October trade balance
Higher exports and unchanged imports led to the trade surplus increasing to $31.99 billion compared to the previous reading of $27.67 billion and the $27.15 billion expected. This is the highest trade surplus recorded since January of 2009.
Consumer Price Index (October 2012)
China’s main gauge of inflation, the Consumer Price Index fell in October to 1.7% on an annual basis, the lowest reading seen in 33 months. The reading was down from 2% in August and 1.9% in September. The main reason for the fall was apparently food prices, which showed a lower trend.
The declining trend in inflation is an encouraging sign for the economy, as it strengthens policymakers’ hands in the pursuit of growth by lowering the interest rate regime, or other monetary easing or incentive measures.
Controlled inflation probably led to the People’s Bank of China pumping in a record amount of cash flow during the week ended November 1. Using repo operations the bank injected 379 billion Yuan as additional liquidity, an all-time weekly high, into the economy.

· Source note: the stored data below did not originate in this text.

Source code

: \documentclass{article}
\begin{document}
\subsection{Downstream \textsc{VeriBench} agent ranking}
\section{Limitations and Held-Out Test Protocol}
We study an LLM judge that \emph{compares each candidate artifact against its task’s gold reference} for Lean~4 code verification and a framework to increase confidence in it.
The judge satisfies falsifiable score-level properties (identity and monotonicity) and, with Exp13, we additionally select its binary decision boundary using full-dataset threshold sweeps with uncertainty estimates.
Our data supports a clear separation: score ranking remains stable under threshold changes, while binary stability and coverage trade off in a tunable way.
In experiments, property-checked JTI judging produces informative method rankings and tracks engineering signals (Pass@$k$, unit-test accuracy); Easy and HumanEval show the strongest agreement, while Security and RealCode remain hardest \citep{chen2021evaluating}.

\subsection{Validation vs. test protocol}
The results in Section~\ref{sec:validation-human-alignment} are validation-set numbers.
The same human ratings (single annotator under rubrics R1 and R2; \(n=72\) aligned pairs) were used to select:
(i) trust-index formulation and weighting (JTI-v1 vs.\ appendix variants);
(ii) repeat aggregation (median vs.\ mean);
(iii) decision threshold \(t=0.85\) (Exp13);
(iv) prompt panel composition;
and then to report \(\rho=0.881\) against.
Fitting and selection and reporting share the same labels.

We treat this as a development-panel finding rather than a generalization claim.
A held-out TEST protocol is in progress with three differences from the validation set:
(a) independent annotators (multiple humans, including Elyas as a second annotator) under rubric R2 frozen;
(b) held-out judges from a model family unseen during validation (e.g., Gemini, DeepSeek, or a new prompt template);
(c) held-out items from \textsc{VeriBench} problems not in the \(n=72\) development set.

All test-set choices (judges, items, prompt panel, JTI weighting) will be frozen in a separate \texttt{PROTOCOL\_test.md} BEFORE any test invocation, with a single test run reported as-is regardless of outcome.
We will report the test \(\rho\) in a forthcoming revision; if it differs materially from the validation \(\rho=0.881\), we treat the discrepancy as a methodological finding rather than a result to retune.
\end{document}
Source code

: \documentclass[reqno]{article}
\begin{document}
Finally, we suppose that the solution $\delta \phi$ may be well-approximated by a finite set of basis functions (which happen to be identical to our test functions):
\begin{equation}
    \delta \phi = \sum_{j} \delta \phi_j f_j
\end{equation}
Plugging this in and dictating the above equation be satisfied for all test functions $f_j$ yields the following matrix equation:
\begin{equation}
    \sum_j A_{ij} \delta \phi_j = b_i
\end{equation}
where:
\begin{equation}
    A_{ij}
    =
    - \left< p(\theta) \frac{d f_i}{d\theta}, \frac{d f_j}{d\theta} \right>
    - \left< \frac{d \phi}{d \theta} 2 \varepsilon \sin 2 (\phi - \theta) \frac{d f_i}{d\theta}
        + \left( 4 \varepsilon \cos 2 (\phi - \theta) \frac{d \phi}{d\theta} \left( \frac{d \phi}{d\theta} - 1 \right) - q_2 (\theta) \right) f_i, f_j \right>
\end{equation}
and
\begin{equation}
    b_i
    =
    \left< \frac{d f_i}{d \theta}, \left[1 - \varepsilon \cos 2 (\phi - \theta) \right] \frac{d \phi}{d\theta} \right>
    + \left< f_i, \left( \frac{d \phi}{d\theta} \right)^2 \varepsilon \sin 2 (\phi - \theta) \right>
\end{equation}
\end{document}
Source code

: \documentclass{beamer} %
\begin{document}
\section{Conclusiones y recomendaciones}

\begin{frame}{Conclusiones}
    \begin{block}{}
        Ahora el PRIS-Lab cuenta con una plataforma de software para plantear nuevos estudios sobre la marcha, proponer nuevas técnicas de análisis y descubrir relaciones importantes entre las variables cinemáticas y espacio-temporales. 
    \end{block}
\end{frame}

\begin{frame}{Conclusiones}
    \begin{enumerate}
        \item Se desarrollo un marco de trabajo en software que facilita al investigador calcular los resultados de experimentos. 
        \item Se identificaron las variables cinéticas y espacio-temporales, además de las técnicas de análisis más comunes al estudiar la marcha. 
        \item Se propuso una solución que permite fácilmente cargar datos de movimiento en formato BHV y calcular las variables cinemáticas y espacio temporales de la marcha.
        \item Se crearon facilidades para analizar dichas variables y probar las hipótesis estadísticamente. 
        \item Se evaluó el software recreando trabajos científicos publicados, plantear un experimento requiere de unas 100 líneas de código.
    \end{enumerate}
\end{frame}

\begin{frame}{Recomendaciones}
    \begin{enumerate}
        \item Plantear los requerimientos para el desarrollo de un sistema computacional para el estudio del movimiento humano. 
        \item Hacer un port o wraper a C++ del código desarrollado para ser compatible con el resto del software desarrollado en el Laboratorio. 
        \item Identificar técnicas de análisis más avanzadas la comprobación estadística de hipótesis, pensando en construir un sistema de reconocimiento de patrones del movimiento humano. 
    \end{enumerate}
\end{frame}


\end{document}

Producer Price Index (October 2012)
Chinese inflation at the wholesale level is measured by the Producer Price index. For October the PPI showed a fall of 2.8% on an annual basis compared to 3.6% in September. This was the eighth consecutive month for a decline in the PPI. However, since the rate of decline appears to be slowing, analysts are of the view that the economy may now be stabilizing. A declining wholesale inflation is also positive for the economy.
Fixed Assets Investment (October 2012)
Chinese fixed asset investment climbed 20.7% year-on-year to 29.25 trillion Yuan (about US$4.6 trillion). This was better than analysts’ expectations of 20.6% and the previous reading of 20.5%. The rising investment trend is a plus point for the economy
Industrial Production (October 2012)
After printing 8.9% in August, and 9.2% in September, the Chinese economy reported a heartening industrial production reading in October of 9.6% growth, beating expectations of 9.4%. This is likely evidence that the economy may have bottomed out after the downward trend seen over the last three years.
Retail Sales (October 2012)
In another encouraging sign of strength in the domestic economy, Chinese retail sales during October increased 14.5% compared to the same period last year, to 1.89 trillion Yuan and was the highest seen since March. Interestingly, the growth was more or less even between the urban and rural sectors – urban consumption rose 14.5% whereas the ruler population consumed 14.8% higher.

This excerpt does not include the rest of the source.